MATERIAL FOR THIS TASK »
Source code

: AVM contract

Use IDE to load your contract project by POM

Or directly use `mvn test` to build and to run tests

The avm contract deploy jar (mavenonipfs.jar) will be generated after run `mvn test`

WHAT YOU ARE ASKED TO DO » The response is the exact set of lines from the one holding "Use IDE to load your contract project by POM" through the last line of the material.

COMPLETED EXERCISE »
Use IDE to load your contract project by POM

Or directly use `mvn test` to build and to run tests

The avm contract deploy jar (mavenonipfs.jar) will be generated after run `mvn test`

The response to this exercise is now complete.